Requirement: When you write out the records, keep every line exactly as it is.

Provided data:
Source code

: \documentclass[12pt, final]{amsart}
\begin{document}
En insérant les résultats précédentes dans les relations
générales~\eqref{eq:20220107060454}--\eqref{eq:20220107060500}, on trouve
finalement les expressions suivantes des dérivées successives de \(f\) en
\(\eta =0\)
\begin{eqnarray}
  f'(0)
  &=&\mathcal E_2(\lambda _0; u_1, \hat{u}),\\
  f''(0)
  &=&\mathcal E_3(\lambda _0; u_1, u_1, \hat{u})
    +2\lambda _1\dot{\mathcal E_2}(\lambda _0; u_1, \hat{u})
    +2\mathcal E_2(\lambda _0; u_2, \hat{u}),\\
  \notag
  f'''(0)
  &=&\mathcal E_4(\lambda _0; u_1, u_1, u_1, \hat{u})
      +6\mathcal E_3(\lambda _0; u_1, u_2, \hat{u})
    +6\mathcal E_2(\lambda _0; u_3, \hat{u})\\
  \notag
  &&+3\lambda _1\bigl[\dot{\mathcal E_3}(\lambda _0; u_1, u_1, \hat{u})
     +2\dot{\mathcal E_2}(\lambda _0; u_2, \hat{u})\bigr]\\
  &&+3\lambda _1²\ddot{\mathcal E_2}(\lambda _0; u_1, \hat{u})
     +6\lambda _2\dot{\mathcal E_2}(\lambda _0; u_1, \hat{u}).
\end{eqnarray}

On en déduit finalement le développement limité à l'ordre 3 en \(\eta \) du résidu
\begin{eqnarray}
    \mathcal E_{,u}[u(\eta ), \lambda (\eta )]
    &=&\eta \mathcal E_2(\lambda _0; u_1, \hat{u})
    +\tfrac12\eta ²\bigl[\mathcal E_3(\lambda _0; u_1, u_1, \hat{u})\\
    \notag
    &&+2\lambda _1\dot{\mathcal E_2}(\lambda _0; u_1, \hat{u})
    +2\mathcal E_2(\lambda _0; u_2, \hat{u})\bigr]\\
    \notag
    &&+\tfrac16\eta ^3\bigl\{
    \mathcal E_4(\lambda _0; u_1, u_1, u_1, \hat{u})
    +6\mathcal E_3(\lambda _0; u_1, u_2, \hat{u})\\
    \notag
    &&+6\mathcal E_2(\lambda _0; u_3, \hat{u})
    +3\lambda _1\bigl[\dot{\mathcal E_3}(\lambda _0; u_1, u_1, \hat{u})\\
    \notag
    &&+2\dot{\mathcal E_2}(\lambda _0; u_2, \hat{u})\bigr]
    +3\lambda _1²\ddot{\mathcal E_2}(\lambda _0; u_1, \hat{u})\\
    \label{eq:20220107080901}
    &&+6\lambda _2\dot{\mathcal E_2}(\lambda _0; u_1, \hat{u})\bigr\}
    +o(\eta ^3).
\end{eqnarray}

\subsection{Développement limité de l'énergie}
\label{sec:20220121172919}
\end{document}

Response box:
Source code

: \documentclass[12pt, final]{amsart}
\begin{document}
En insérant les résultats précédentes dans les relations
générales~\eqref{eq:20220107060454}--\eqref{eq:20220107060500}, on trouve
finalement les expressions suivantes des dérivées successives de \(f\) en
\(\eta =0\)
\begin{eqnarray}
  f'(0)
  &=&\mathcal E_2(\lambda _0; u_1, \hat{u}),\\
  f''(0)
  &=&\mathcal E_3(\lambda _0; u_1, u_1, \hat{u})
    +2\lambda _1\dot{\mathcal E_2}(\lambda _0; u_1, \hat{u})
    +2\mathcal E_2(\lambda _0; u_2, \hat{u}),\\
  \notag
  f'''(0)
  &=&\mathcal E_4(\lambda _0; u_1, u_1, u_1, \hat{u})
      +6\mathcal E_3(\lambda _0; u_1, u_2, \hat{u})
    +6\mathcal E_2(\lambda _0; u_3, \hat{u})\\
  \notag
  &&+3\lambda _1\bigl[\dot{\mathcal E_3}(\lambda _0; u_1, u_1, \hat{u})
     +2\dot{\mathcal E_2}(\lambda _0; u_2, \hat{u})\bigr]\\
  &&+3\lambda _1²\ddot{\mathcal E_2}(\lambda _0; u_1, \hat{u})
     +6\lambda _2\dot{\mathcal E_2}(\lambda _0; u_1, \hat{u}).
\end{eqnarray}

On en déduit finalement le développement limité à l'ordre 3 en \(\eta \) du résidu
\begin{eqnarray}
    \mathcal E_{,u}[u(\eta ), \lambda (\eta )]
    &=&\eta \mathcal E_2(\lambda _0; u_1, \hat{u})
    +\tfrac12\eta ²\bigl[\mathcal E_3(\lambda _0; u_1, u_1, \hat{u})\\
    \notag
    &&+2\lambda _1\dot{\mathcal E_2}(\lambda _0; u_1, \hat{u})
    +2\mathcal E_2(\lambda _0; u_2, \hat{u})\bigr]\\
    \notag
    &&+\tfrac16\eta ^3\bigl\{
    \mathcal E_4(\lambda _0; u_1, u_1, u_1, \hat{u})
    +6\mathcal E_3(\lambda _0; u_1, u_2, \hat{u})\\
    \notag
    &&+6\mathcal E_2(\lambda _0; u_3, \hat{u})
    +3\lambda _1\bigl[\dot{\mathcal E_3}(\lambda _0; u_1, u_1, \hat{u})\\
    \notag
    &&+2\dot{\mathcal E_2}(\lambda _0; u_2, \hat{u})\bigr]
    +3\lambda _1²\ddot{\mathcal E_2}(\lambda _0; u_1, \hat{u})\\
    \label{eq:20220107080901}
    &&+6\lambda _2\dot{\mathcal E_2}(\lambda _0; u_1, \hat{u})\bigr\}
    +o(\eta ^3).
\end{eqnarray}

\subsection{Développement limité de l'énergie}
\label{sec:20220121172919}
\end{document}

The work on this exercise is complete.